Pleasant Pointe Apartments, Ltd. v. Kentucky Housing Corp.

139 B.R. 828, 1992 U.S. Dist. LEXIS 7330, 1992 WL 107847
CourtDistrict Court, W.D. Kentucky
DecidedMay 15, 1992
DocketCiv. A. 91-0448-L(CS)
StatusPublished
Cited by40 cases

This text of 139 B.R. 828 (Pleasant Pointe Apartments, Ltd. v. Kentucky Housing Corp.) is published on Counsel Stack Legal Research, covering District Court, W.D. Kentucky primary law. Counsel Stack provides free access to over 12 million legal documents including statutes, case law, regulations, and constitutions.

Bluebook
Pleasant Pointe Apartments, Ltd. v. Kentucky Housing Corp., 139 B.R. 828, 1992 U.S. Dist. LEXIS 7330, 1992 WL 107847 (W.D. Ky. 1992).

Opinion

MEMORANDUM OPINION

SIMPSON, District Judge.

This matter is before the Court by virtue of an appeal from an order of the Bankruptcy Court dismissing, sua sponte, the appellants’ Chapter 11 petitions for lack of good faith. This matter is also before the court on the motion of appellee to dismiss the appeal upon the ground that appellants were dilatory in obtaining the transcript necessary for briefing and review of the bankruptcy court decision. The court finds nothing egregious in appellants’ actions with respect to obtaining the transcript and will therefore deny the motion to dismiss and address the merits of the appeal below.

I.

In 1985, the Kentucky Housing Corporation (“KHC”), appellee, issued bonds for the construction of low-income housing projects. The Pleasant Pointe Apartments, Ltd. and Park Tower Apartments, Ltd. (“the Partnerships”), appellants, are two limited partnerships formed for the purpose of taking advantage of the 1985 KHC bond issue.
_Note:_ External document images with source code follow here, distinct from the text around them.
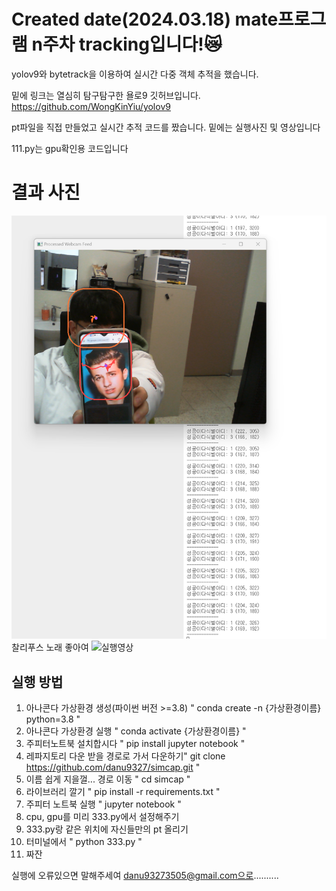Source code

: # Created date(2024.03.18) mate프로그램 n주차 tracking입니다!😿

yolov9와 bytetrack을 이용하여 실시간 다중 객체 추적을 했습니다.

밑에 링크는 열심히 탐구탐구한 욜로9 깃허브입니다.
https://github.com/WongKinYiu/yolov9

pt파일을 직접 만들었고 실시간 추적 코드를 짰습니다.
밑에는 실행사진 및 영상입니다

111.py는 gpu확인용 코드입니다

# 결과 사진
![ 다중객체 추적 실시간 실행사진 ](assets/1.png)
찰리푸스 노래 좋아여
![ 실행영상 ](assets/2.gif)

## 실행 방법
1. 아나콘다 가상환경 생성(파이썬 버전 >=3.8) " conda create -n {가상환경이름} python=3.8 "
2. 아나콘다 가상환경 실행 " conda activate {가상환경이름} "
3. 주피터노트북 설치합시다 " pip install jupyter notebook "
4. 레파지토리 다운 받을 경로로 가서 다운하기" git clone https://github.com/danu9327/simcap.git "
5. 이름 쉽게 지을껄... 경로 이동 " cd simcap "
6. 라이브러리 깔기 " pip install -r requirements.txt "
7. 주피터 노트북 실행 " jupyter notebook "
8. cpu, gpu를 미리 333.py에서 설정해주기
9. 333.py랑 같은 위치에 자신들만의  pt 올리기
10. 터미널에서 " python 333.py "
11. 짜잔

실행에 오류있으면 말해주세여 danu93273505@gmail.com으로..........
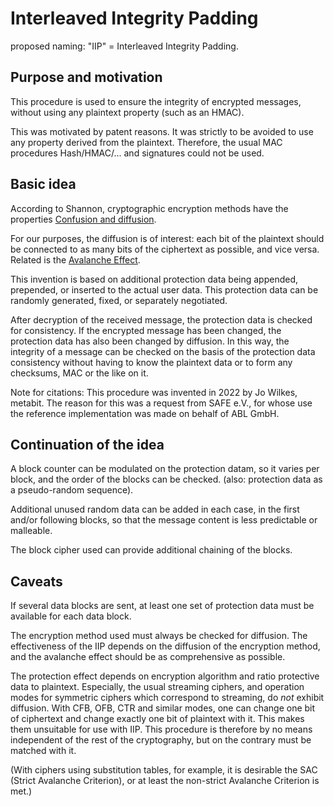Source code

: # Interleaved Integrity Padding

proposed naming: "IIP" = Interleaved Integrity Padding.

## Purpose and motivation

This procedure is used to ensure the integrity of encrypted messages, without using any plaintext property (such as an HMAC).


This was motivated by patent reasons. It was strictly to be avoided to use any property derived from the plaintext.
Therefore, the usual MAC procedures Hash/HMAC/... and signatures could not be used.

## Basic idea

According to Shannon, cryptographic encryption methods have the properties [Confusion and diffusion](https://en.wikipedia.org/wiki/Confusion_and_diffusion).

For our purposes, the diffusion is of interest: each bit of the plaintext should be connected to as many bits of the ciphertext as possible,
and vice versa. Related is the [Avalanche Effect](https://en.wikipedia.org/wiki/Avalanche_effect).

This invention is based on additional protection data being appended, prepended, or inserted to the actual user data. 
This protection data can be randomly generated, fixed, or separately negotiated.

After decryption of the received message, the protection data is checked for consistency.
If the encrypted message has been changed, the protection data has also been changed by diffusion.
In this way, the integrity of a message can be checked on the basis of the protection data consistency 
without having to know the plaintext data or to form any checksums, MAC or the like on it.

Note for citations:
This procedure was invented in 2022 by Jo Wilkes, metabit. The reason for this was a request from SAFE e.V.,
for whose use the reference implementation was made on behalf of ABL GmbH.

## Continuation of the idea

A block counter can be modulated on the protection datam, so it varies per block, and the order of the blocks can be checked.
(also: protection data as a pseudo-random sequence).

Additional unused random data can be added in each case, in the first and/or following blocks, 
so that the message content is less predictable or malleable.

The block cipher used can provide additional chaining of the blocks.


## Caveats

If several data blocks are sent, at least one set of protection data must be available for each data block.

The encryption method used must always be checked for diffusion. The effectiveness of the IIP depends on the diffusion 
of the encryption method, and the avalanche effect should be as comprehensive as possible.

The protection effect depends on encryption algorithm and ratio protective data to plaintext.
Especially, the usual streaming ciphers, and operation modes for symmetric ciphers which correspond 
to streaming, do *not* exhibit diffusion. With CFB, OFB, CTR and similar modes, one can change one bit of ciphertext
and change exactly one bit of plaintext with it. This makes them unsuitable for use with IIP.
This procedure is therefore by no means independent of the rest of the cryptography, but on the contrary must be matched
with it.

(With ciphers using substitution tables, for example, it is desirable the SAC (Strict Avalanche Criterion),
or at least the non-strict Avalanche Criterion is met.)
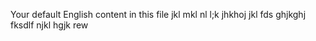 Your default English content in this file
jkl
mkl
nl
l;k
jhkhoj
jkl
fds
ghjkghj
fksdlf
njkl
hgjk
rew
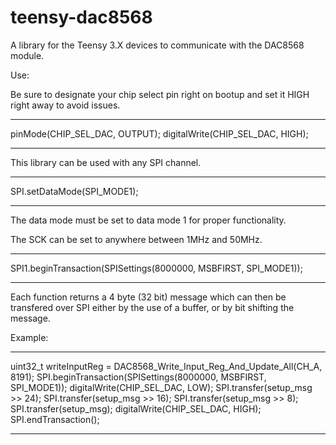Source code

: # teensy-dac8568
A library for the Teensy 3.X devices to communicate with the DAC8568 module.

Use:

Be sure to designate your chip select pin right on bootup and set it HIGH right away to avoid issues.

*********************************
pinMode(CHIP_SEL_DAC, OUTPUT);
digitalWrite(CHIP_SEL_DAC, HIGH);
*********************************

This library can be used with any SPI channel.  

***************************
SPI.setDataMode(SPI_MODE1);
***************************

The data mode must be set to data mode 1 for proper functionality.

The SCK can be set to anywhere between 1MHz and 50MHz.

*****************************************************************
SPI1.beginTransaction(SPISettings(8000000, MSBFIRST, SPI_MODE1));
*****************************************************************

Each function returns a 4 byte (32 bit) message which can then be transfered over SPI either by the use of a buffer, or by bit shifting the message.

Example:

****************************************************************************
uint32_t writeInputReg = DAC8568_Write_Input_Reg_And_Update_All(CH_A, 8191);
SPI.beginTransaction(SPISettings(8000000, MSBFIRST, SPI_MODE1));
digitalWrite(CHIP_SEL_DAC, LOW);
SPI.transfer(setup_msg >> 24);
SPI.transfer(setup_msg >> 16);
SPI.transfer(setup_msg >> 8);
SPI.transfer(setup_msg);
digitalWrite(CHIP_SEL_DAC, HIGH);
SPI.endTransaction();
****************************************************************************

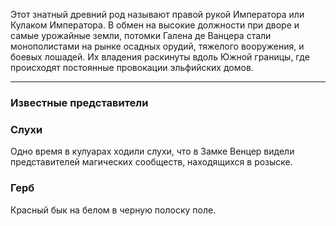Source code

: Этот знатный древний род называют правой рукой Императора или Кулаком Императора. В обмен на высокие должности при дворе и самые урожайные земли, потомки Галена де Ванцера стали монополистами на рынке осадных орудий, тяжелого вооружения, и боевых лошадей. Их владения раскинуты вдоль Южной границы, где происходят постоянные провокации эльфийских домов. 

---
### Известные представители 


### Слухи
Одно время в кулуарах ходили слухи, что в Замке Венцер видели представителей магических сообществ, находящихся в розыске.

### Герб
Красный бык на белом в черную полоску поле.
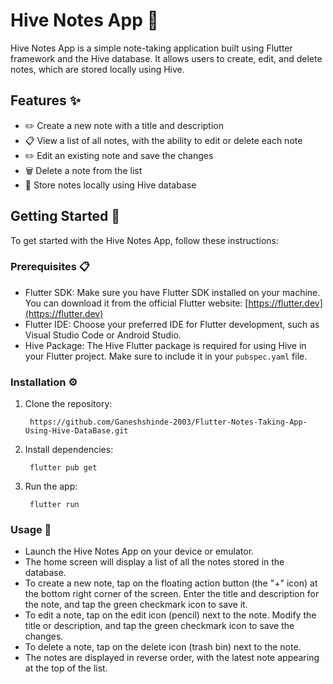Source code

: # Hive Notes App 📝

Hive Notes App is a simple note-taking application built using Flutter framework and the Hive database. It allows users to create, edit, and delete notes, which are stored locally using Hive.

## Features ✨

- ✏️ Create a new note with a title and description
- 📋 View a list of all notes, with the ability to edit or delete each note
- ✏️ Edit an existing note and save the changes
- 🗑️ Delete a note from the list
- 💾 Store notes locally using Hive database

## Getting Started 🚀

To get started with the Hive Notes App, follow these instructions:

### Prerequisites 📋

- Flutter SDK: Make sure you have Flutter SDK installed on your machine. You can download it from the official Flutter website: [https://flutter.dev](https://flutter.dev)
- Flutter IDE: Choose your preferred IDE for Flutter development, such as Visual Studio Code or Android Studio.
- Hive Package: The Hive Flutter package is required for using Hive in your Flutter project. Make sure to include it in your `pubspec.yaml` file.

### Installation ⚙️

1. Clone the repository: 

        https://github.com/Ganeshshinde-2003/Flutter-Notes-Taking-App-Using-Hive-DataBase.git
        

2. Install dependencies:

        flutter pub get
        

3. Run the app:

        flutter run

### Usage 📱

- Launch the Hive Notes App on your device or emulator.
- The home screen will display a list of all the notes stored in the database.
- To create a new note, tap on the floating action button (the "+" icon) at the bottom right corner of the screen. Enter the title and description for the note, and tap the green checkmark icon to save it.
- To edit a note, tap on the edit icon (pencil) next to the note. Modify the title or description, and tap the green checkmark icon to save the changes.
- To delete a note, tap on the delete icon (trash bin) next to the note.
- The notes are displayed in reverse order, with the latest note appearing at the top of the list.
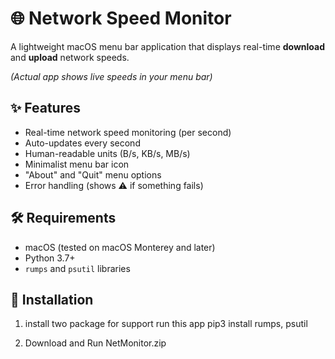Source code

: # 🌐 Network Speed Monitor

A lightweight macOS menu bar application that displays real-time **download** and **upload** network speeds.


*(Actual app shows live speeds in your menu bar)*

## ✨ Features

- Real-time network speed monitoring (per second)
- Auto-updates every second
- Human-readable units (B/s, KB/s, MB/s)
- Minimalist menu bar icon
- "About" and "Quit" menu options
- Error handling (shows ⚠️ if something fails)

## 🛠️ Requirements

- macOS (tested on macOS Monterey and later)
- Python 3.7+
- `rumps` and `psutil` libraries

## 🚀 Installation

1. install two package for support run this app
   pip3 install rumps, psutil
   
3. Download and Run NetMonitor.zip
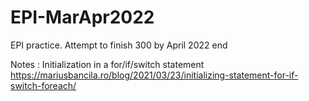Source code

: # EPI-MarApr2022
EPI practice. Attempt to finish 300 by April 2022 end

Notes : 
Initialization in a for/if/switch statement 
https://mariusbancila.ro/blog/2021/03/23/initializing-statement-for-if-switch-foreach/
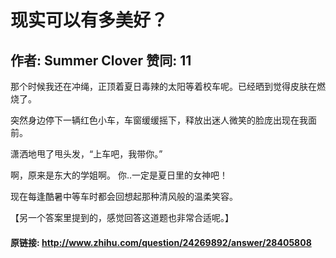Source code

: # 现实可以有多美好？
## 作者: Summer Clover  赞同: 11
那个时候我还在冲绳，正顶着夏日毒辣的太阳等着校车呢。已经晒到觉得皮肤在燃烧了。  
  
突然身边停下一辆红色小车，车窗缓缓摇下，释放出迷人微笑的脸庞出现在我面前。  
  
潇洒地甩了甩头发，“上车吧，我带你。”  
  
啊，原来是东大的学姐啊。 你..一定是夏日里的女神吧！  
  
  
现在每逢酷暑中等车时都会回想起那种清风般的温柔笑容。  
  
【另一个答案里提到的，感觉回答这道题也非常合适呢。】

#### 原链接: http://www.zhihu.com/question/24269892/answer/28405808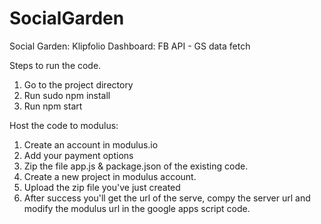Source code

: # SocialGarden
Social Garden: Klipfolio Dashboard: FB API - GS data fetch

Steps to run the code.

1) Go to the project directory
2) Run sudo npm install
3) Run npm start

Host the code to modulus:

1) Create an account in modulus.io
2) Add your payment options
3) Zip the file app.js & package.json of the existing code.
4) Create a new project in modulus account.
5) Upload the zip file you've just created
6) After success you'll get the url of the serve, compy the server url and modify the modulus url in the google apps script code.
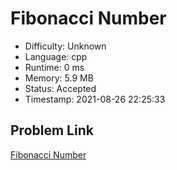 # Fibonacci Number

- Difficulty: Unknown
- Language: cpp
- Runtime: 0 ms
- Memory: 5.9 MB
- Status: Accepted
- Timestamp: 2021-08-26 22:25:33

## Problem Link
[Fibonacci Number](https://leetcode.com/problems/fibonacci-number)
In 1986, the Partnerships completed two housing projects, one in Radcliff and the other in Henderson, Kentucky, financed with KHC money and mortgaged to KHC under first and second mortgages. [Exhibits 3A, 3B, 3D, 3E, 4A, 4B, 4D, 4E]. 1

By 1987, it became apparent that the Partnerships’ projects were not producing sufficient income to satisfy the liens or even the interest accruing on the mortgages KHC held. Through a broker, KHC contacted Associated Financial Corporation (“AFC”), a California entity owning approximately three hundred housing projects throughout the United States, to see whether it was interested in becoming involved in the Partnerships’ projects. Despite knowing about the Partnerships’ poor financial conditions, AFC was interested in becoming involved because it wanted to obtain certain tax credits from KHC. In a letter dated November 2, 1987, AFC offered to make a million dollar capital contribution to the Partnerships over a five year period in exchange for $3.2 million dollars in tax credits over a ten year period. [Exhibit 8]. The capital contribution was for mortgage interest arrearages as they existed at closing and for supplementation of the Partnerships’ cash flow over the following four years.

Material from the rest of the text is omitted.